Data listing START

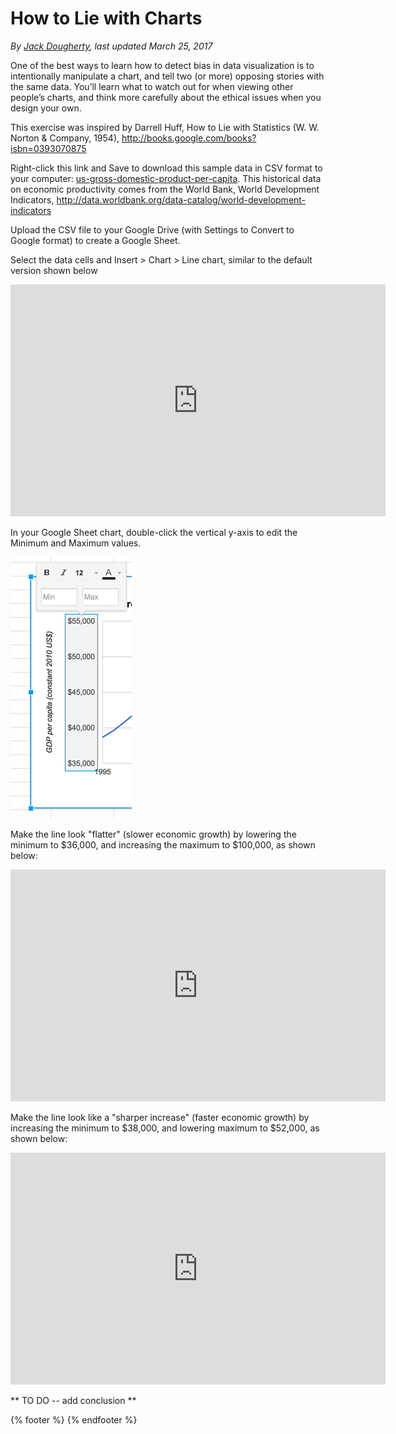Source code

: # How to Lie with Charts
*By [Jack Dougherty](../../introduction/who.md), last updated March 25, 2017*

One of the best ways to learn how to detect bias in data visualization is to intentionally manipulate a chart, and tell two (or more) opposing stories with the same data. You’ll learn what to watch out for when viewing other people’s charts, and think more carefully about the ethical issues when you design your own.

This exercise was inspired by Darrell Huff, How to Lie with Statistics (W. W. Norton & Company, 1954), http://books.google.com/books?isbn=0393070875

Right-click this link and Save to download this sample data in CSV format to your computer: [us-gross-domestic-product-per-capita](https://www.datavizforall.org/detect/how-to-lie-with-charts/us-gross-domestic-product-per-capita.csv). This historical data on economic productivity comes from the World Bank, World Development Indicators, http://data.worldbank.org/data-catalog/world-development-indicators

Upload the CSV file to your Google Drive (with Settings to Convert to Google format) to create a Google Sheet.

Select the data cells and Insert > Chart > Line chart, similar to the default version shown below

<iframe width="600" height="371" seamless frameborder="0" scrolling="no" src="https://docs.google.com/spreadsheets/d/11yrhgBX16JL3O99EfK6mjiRwA6CGZkfuSGXbXhrBLEQ/pubchart?oid=1711889200&amp;format=interactive"></iframe>

In your Google Sheet chart, double-click the vertical y-axis to edit the Minimum and Maximum values.

![Screenshot: Edit the Min and Max values of the Y-axis](y-axis-min-max.png)

Make the line look "flatter" (slower economic growth) by lowering the minimum to $36,000, and increasing the maximum to $100,000, as shown below:

<iframe width="600" height="371" seamless frameborder="0" scrolling="no" src="https://docs.google.com/spreadsheets/d/11yrhgBX16JL3O99EfK6mjiRwA6CGZkfuSGXbXhrBLEQ/pubchart?oid=1294345990&amp;format=interactive"></iframe>

Make the line look like a "sharper increase" (faster economic growth) by increasing the minimum to $38,000, and lowering maximum to $52,000, as shown below:

<iframe width="600" height="371" seamless frameborder="0" scrolling="no" src="https://docs.google.com/spreadsheets/d/11yrhgBX16JL3O99EfK6mjiRwA6CGZkfuSGXbXhrBLEQ/pubchart?oid=534244967&amp;format=interactive"></iframe>

** TO DO -- add conclusion **

{% footer %}
{% endfooter %}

Data listing END

Without any of the pictures, repeat the entries above word for word.

Source code

: # How to Lie with Charts
*By [Jack Dougherty](../../introduction/who.md), last updated March 25, 2017*

One of the best ways to learn how to detect bias in data visualization is to intentionally manipulate a chart, and tell two (or more) opposing stories with the same data. You’ll learn what to watch out for when viewing other people’s charts, and think more carefully about the ethical issues when you design your own.

This exercise was inspired by Darrell Huff, How to Lie with Statistics (W. W. Norton & Company, 1954), http://books.google.com/books?isbn=0393070875

Right-click this link and Save to download this sample data in CSV format to your computer: [us-gross-domestic-product-per-capita](https://www.datavizforall.org/detect/how-to-lie-with-charts/us-gross-domestic-product-per-capita.csv). This historical data on economic productivity comes from the World Bank, World Development Indicators, http://data.worldbank.org/data-catalog/world-development-indicators

Upload the CSV file to your Google Drive (with Settings to Convert to Google format) to create a Google Sheet.

Select the data cells and Insert > Chart > Line chart, similar to the default version shown below

<iframe width="600" height="371" seamless frameborder="0" scrolling="no" src="https://docs.google.com/spreadsheets/d/11yrhgBX16JL3O99EfK6mjiRwA6CGZkfuSGXbXhrBLEQ/pubchart?oid=1711889200&amp;format=interactive"></iframe>

In your Google Sheet chart, double-click the vertical y-axis to edit the Minimum and Maximum values.

![Screenshot: Edit the Min and Max values of the Y-axis](y-axis-min-max.png)

Make the line look "flatter" (slower economic growth) by lowering the minimum to $36,000, and increasing the maximum to $100,000, as shown below:

<iframe width="600" height="371" seamless frameborder="0" scrolling="no" src="https://docs.google.com/spreadsheets/d/11yrhgBX16JL3O99EfK6mjiRwA6CGZkfuSGXbXhrBLEQ/pubchart?oid=1294345990&amp;format=interactive"></iframe>

Make the line look like a "sharper increase" (faster economic growth) by increasing the minimum to $38,000, and lowering maximum to $52,000, as shown below:

<iframe width="600" height="371" seamless frameborder="0" scrolling="no" src="https://docs.google.com/spreadsheets/d/11yrhgBX16JL3O99EfK6mjiRwA6CGZkfuSGXbXhrBLEQ/pubchart?oid=534244967&amp;format=interactive"></iframe>

** TO DO -- add conclusion **

{% footer %}
{% endfooter %}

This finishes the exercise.